Using this data, the research team recorded melanoma cases over 15 years by synchronizing the data with cancer registries. To properly assess the data, the researchers noted that the study took into account physical activity levels, smoking history, family history, alcohol consumption, caffeine levels, blood-specific ultraviolet radiation. location and body mass indices.

The study concluded that people who ate an average of 1.5 ounces of fish per day (or 3 ounces every other day, which would be roughly the amount of a tuna salad sandwich) had a 22% higher risk of malignant melanoma – and 28% higher. risk of developing abnormal cells in the outer layers of the skin – than those who did not consume as much fish (about a tenth of an ounce a day on average). The results have serious implications for consumers who, like pescatarians, regularly eat fish for their health,

Human-made pollution could make fish cancerous

The study also looked at the differences between the three categories of fish products consumed by people. More importantly, those who consumed 14.2 grams (0.5 ounces) of tuna had a 20% higher risk of malignant melanoma and a 17% higher risk of stage 0 melanoma than those who consumed 0.3 grams ( 0.01 ounce) of tuna.

Researchers also found that eating unfried fish significantly increased the risk of skin cancer. The study group with a median intake of 17.8 grams (0.62 ounces) showed an 18% higher risk of malignant melanoma and a 25% higher risk of stage 0 cancer. Overall, 5 034 participants in the original data pool developed malignant melanoma and 3,284 were affected by stage 0 cancers.

The study noted that eating unfried fish and tuna was linked to higher spikes in skin cancer risks. Although this study did not examine the exact reason why skin cancer and fish consumption were linked, study author Eunyoung Cho speculates that human-made biocontaminants could cause fish to carry more carcinogens, presenting a higher risk for humans.

“We speculate that our findings could possibly be attributed to contaminants in fish, such as polychlorinated biphenyls, dioxins, arsenic and mercury,” said Cho, associate professor of dermatology and epidemiology at the Brown University, in a statement. “Previous research has shown that high fish consumption is associated with higher levels of these contaminants in the body and has identified associations between these contaminants and a higher risk of skin cancer.

“However, we note that our study did not investigate the concentrations of these contaminants in participants’ bodies and therefore further research is needed to confirm this relationship.”

Meat-based diets can lead to cancer

This study joins a growing body of research that links the consumption of foods of animal origin to higher risks of several types of cancers. Last March, another study found that you can reduce your cancer risk by 14% by eliminating meat from your diet.

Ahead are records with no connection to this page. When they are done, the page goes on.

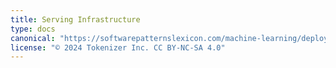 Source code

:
 ```yaml
---
title: Serving Infrastructure
type: docs
canonical: "https://softwarepatternslexicon.com/machine-learning/deployment-patterns/serving-infrastructure"
license: "© 2024 Tokenizer Inc. CC BY-NC-SA 4.0"
---
```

The study found that even a marginal reduction in your meat intake can significantly help reduce your risk of cancer.

The World Health Organization has classified red meat and processed meat as a Class 1 carcinogen, which if eaten daily is as deadly to long-term health as smoking.

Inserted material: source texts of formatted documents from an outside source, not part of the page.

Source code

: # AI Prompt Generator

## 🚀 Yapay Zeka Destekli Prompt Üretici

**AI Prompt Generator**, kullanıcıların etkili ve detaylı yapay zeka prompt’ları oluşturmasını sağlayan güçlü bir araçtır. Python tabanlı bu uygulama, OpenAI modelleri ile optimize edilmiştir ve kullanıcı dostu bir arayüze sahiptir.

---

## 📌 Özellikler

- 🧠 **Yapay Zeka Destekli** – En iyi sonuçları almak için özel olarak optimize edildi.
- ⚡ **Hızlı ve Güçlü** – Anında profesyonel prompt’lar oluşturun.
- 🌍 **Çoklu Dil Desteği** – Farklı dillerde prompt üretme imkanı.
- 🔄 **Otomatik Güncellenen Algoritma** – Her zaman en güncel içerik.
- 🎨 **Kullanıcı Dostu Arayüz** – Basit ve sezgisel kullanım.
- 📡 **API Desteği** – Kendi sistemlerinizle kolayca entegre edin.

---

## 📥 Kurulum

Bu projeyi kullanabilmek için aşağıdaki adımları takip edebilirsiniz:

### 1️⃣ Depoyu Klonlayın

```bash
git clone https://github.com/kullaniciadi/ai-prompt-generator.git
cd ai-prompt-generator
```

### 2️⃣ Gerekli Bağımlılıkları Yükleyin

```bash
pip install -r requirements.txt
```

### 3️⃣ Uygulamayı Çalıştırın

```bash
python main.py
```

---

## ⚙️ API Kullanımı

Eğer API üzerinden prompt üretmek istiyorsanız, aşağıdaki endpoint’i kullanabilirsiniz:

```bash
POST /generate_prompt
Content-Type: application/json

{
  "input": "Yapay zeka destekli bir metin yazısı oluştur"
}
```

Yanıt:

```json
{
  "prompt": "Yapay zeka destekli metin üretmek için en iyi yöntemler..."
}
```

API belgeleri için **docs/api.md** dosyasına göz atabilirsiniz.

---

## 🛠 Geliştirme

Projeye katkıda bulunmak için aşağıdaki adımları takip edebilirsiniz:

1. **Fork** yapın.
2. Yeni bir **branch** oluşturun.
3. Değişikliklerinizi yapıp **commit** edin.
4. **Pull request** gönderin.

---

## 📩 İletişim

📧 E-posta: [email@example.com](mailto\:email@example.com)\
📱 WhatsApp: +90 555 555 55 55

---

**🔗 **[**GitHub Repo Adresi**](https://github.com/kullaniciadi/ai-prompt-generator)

“This study adds to a growing body of research supporting the positive and protective effects of a vegetarian diet,” Vegetarian Society chief executive Richard McIlwain said at the time. “With cancer now affecting one in two people across the country, adopting a healthy vegetarian diet can clearly play a role in preventing this disease. Indeed, evidence from previous surveys suggests that a balanced vegetarian diet may also reduce the risk of heart disease and diabetes, in addition to cancers.

Bottom Line: Cutting Out Seafood Could Help Prevent Cancer

This new study establishes a link between fish consumption and higher risks of developing skin cancers – malignant melanoma or stage 0 cancers. The authors of the study suggest that this correlation is probably due to the increase in biocontaminants in the ocean. Fortunately, the plant-based seafood market is growing at an unprecedented rate, with some brands developing completely vegan salmon fillets. To start incorporating plant-based seafood, check out Beet favorite vegan seafood products.

For more plant-based events, check out The Beet’s News articles.